### Problem requirements:
Skip every image and restate the data word for word.

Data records
___
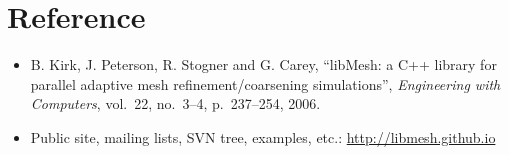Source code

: \section*{Reference}
\begin{frame}[t]
  \begin{block}{}
    \begin{itemize}
    \item{
      B. Kirk, J. Peterson, R. Stogner and G. Carey, ``libMesh: a C++
      library for parallel adaptive mesh refinement/coarsening
      simulations'',  \emph{Engineering with Computers}, vol.~22, no.~3--4, p.~237--254, 2006.
      }
    \item{
      Public site, mailing lists, SVN tree, examples, etc.:
\url{http://libmesh.github.io}
      }
    \end{itemize}
  \end{block}
\end{frame}
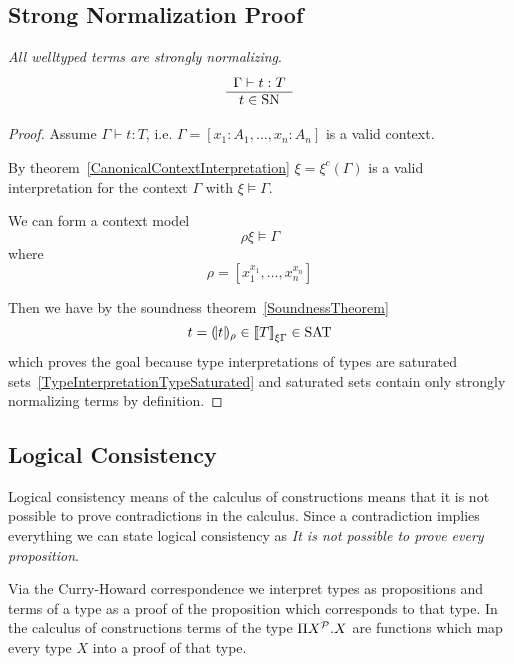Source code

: \subsection{Strong Normalization Proof}


\begin{theorem}
    \label{StrongNormalizationProof}
    \emph{All welltyped terms are strongly normalizing}.
    $$
    \begin{array}{c} 
        \Gamma \vdash t : T
     \\ \hline 
        t \in \text{SN}
    \end{array}
    $$


    \begin{proof}
        Assume $\Gamma \vdash t : T$, i.e. $\Gamma = [x_1 : A_1, \ldots, x_n :
        A_n]$ is a valid context.

        By theorem~\ref{CanonicalContextInterpretation} $\xi = \xi^c(\Gamma)$ is
        a valid interpretation for the context $\Gamma$ with $\xi \vDash
        \Gamma$.

        We can form a context model
        $$
        \rho\xi \vDash \Gamma
        $$
        where
        $$
        \rho = [x_1^{x_1}, \ldots, x_n^{x_n}]
        $$

        Then we have by the soundness theorem~\ref{SoundnessTheorem}
        $$
        t = {(\!|t|\!)_{\rho}} \in {{{[\![}T {]\!]}}_{\xi\Gamma}} \in \text{SAT}
        $$
        which proves the goal because type interpretations of types are
        saturated sets~\ref{TypeInterpretationTypeSaturated} and saturated sets
        contain only strongly normalizing terms by definition.
    \end{proof}
\end{theorem}




\subsection{Logical Consistency}

Logical consistency means of the calculus of constructions means that it is not
possible to prove contradictions in the calculus. Since a contradiction implies
everything we can state logical consistency as \emph{It is not possible to prove
every proposition}.

Via the Curry-Howard correspondence we interpret types as propositions and terms
of a type as a proof of the proposition which corresponds to that type. In the
calculus of constructions terms of the type $\Pi X^{\cal P}. X$ are functions which
map every type $X$ into a proof of that type.

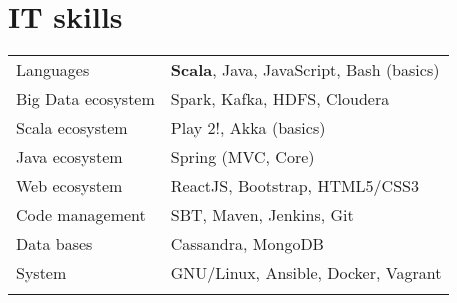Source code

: \documentclass[11pt,a4paper]{moderncv}
\begin{document}
\section{IT skills}
\begin{tabular}{ll}
  \vspace{0.1cm}
  \hspace{0.1cm} Languages & \hspace{0.5cm} \textbf{Scala}, Java, JavaScript, Bash (basics) \\ \vspace{0.1cm}
  \hspace{0.1cm} Big Data ecosystem & \hspace{0.5cm} Spark, Kafka, HDFS, Cloudera \\ \vspace{0.1cm}
  \hspace{0.1cm} Scala ecosystem & \hspace{0.5cm} Play 2!, Akka (basics) \\ \vspace{0.1cm}
  \hspace{0.1cm} Java ecosystem & \hspace{0.5cm} Spring (MVC, Core) \\ \vspace{0.1cm}
  \hspace{0.1cm} Web ecosystem & \hspace{0.5cm} ReactJS, Bootstrap, HTML5/CSS3 \\ \vspace{0.1cm}
  \hspace{0.1cm} Code management & \hspace{0.5cm} SBT, Maven, Jenkins, Git \\ \vspace{0.1cm}
  \hspace{0.1cm} Data bases & \hspace{0.5cm} Cassandra, MongoDB \\ \vspace{0.1cm}
  \hspace{0.1cm} System & \hspace{0.5cm} GNU/Linux, Ansible, Docker, Vagrant \\ \vspace{0.1cm}
\end{tabular}



\newpage
\end{document}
___
### Written solution:
Source code

: \section*{Reference}
\begin{frame}[t]
  \begin{block}{}
    \begin{itemize}
    \item{
      B. Kirk, J. Peterson, R. Stogner and G. Carey, ``libMesh: a C++
      library for parallel adaptive mesh refinement/coarsening
      simulations'',  \emph{Engineering with Computers}, vol.~22, no.~3--4, p.~237--254, 2006.
      }
    \item{
      Public site, mailing lists, SVN tree, examples, etc.:
\url{http://libmesh.github.io}
      }
    \end{itemize}
  \end{block}
\end{frame}
Source code

: \subsection{Strong Normalization Proof}


\begin{theorem}
    \label{StrongNormalizationProof}
    \emph{All welltyped terms are strongly normalizing}.
    $$
    \begin{array}{c} 
        \Gamma \vdash t : T
     \\ \hline 
        t \in \text{SN}
    \end{array}
    $$


    \begin{proof}
        Assume $\Gamma \vdash t : T$, i.e. $\Gamma = [x_1 : A_1, \ldots, x_n :
        A_n]$ is a valid context.

        By theorem~\ref{CanonicalContextInterpretation} $\xi = \xi^c(\Gamma)$ is
        a valid interpretation for the context $\Gamma$ with $\xi \vDash
        \Gamma$.

        We can form a context model
        $$
        \rho\xi \vDash \Gamma
        $$
        where
        $$
        \rho = [x_1^{x_1}, \ldots, x_n^{x_n}]
        $$

        Then we have by the soundness theorem~\ref{SoundnessTheorem}
        $$
        t = {(\!|t|\!)_{\rho}} \in {{{[\![}T {]\!]}}_{\xi\Gamma}} \in \text{SAT}
        $$
        which proves the goal because type interpretations of types are
        saturated sets~\ref{TypeInterpretationTypeSaturated} and saturated sets
        contain only strongly normalizing terms by definition.
    \end{proof}
\end{theorem}




\subsection{Logical Consistency}

Logical consistency means of the calculus of constructions means that it is not
possible to prove contradictions in the calculus. Since a contradiction implies
everything we can state logical consistency as \emph{It is not possible to prove
every proposition}.

Via the Curry-Howard correspondence we interpret types as propositions and terms
of a type as a proof of the proposition which corresponds to that type. In the
calculus of constructions terms of the type $\Pi X^{\cal P}. X$ are functions which
map every type $X$ into a proof of that type.

Source code

: \documentclass[11pt,a4paper]{moderncv}
\begin{document}
\section{IT skills}
\begin{tabular}{ll}
  \vspace{0.1cm}
  \hspace{0.1cm} Languages & \hspace{0.5cm} \textbf{Scala}, Java, JavaScript, Bash (basics) \\ \vspace{0.1cm}
  \hspace{0.1cm} Big Data ecosystem & \hspace{0.5cm} Spark, Kafka, HDFS, Cloudera \\ \vspace{0.1cm}
  \hspace{0.1cm} Scala ecosystem & \hspace{0.5cm} Play 2!, Akka (basics) \\ \vspace{0.1cm}
  \hspace{0.1cm} Java ecosystem & \hspace{0.5cm} Spring (MVC, Core) \\ \vspace{0.1cm}
  \hspace{0.1cm} Web ecosystem & \hspace{0.5cm} ReactJS, Bootstrap, HTML5/CSS3 \\ \vspace{0.1cm}
  \hspace{0.1cm} Code management & \hspace{0.5cm} SBT, Maven, Jenkins, Git \\ \vspace{0.1cm}
  \hspace{0.1cm} Data bases & \hspace{0.5cm} Cassandra, MongoDB \\ \vspace{0.1cm}
  \hspace{0.1cm} System & \hspace{0.5cm} GNU/Linux, Ansible, Docker, Vagrant \\ \vspace{0.1cm}
\end{tabular}



\newpage
\end{document}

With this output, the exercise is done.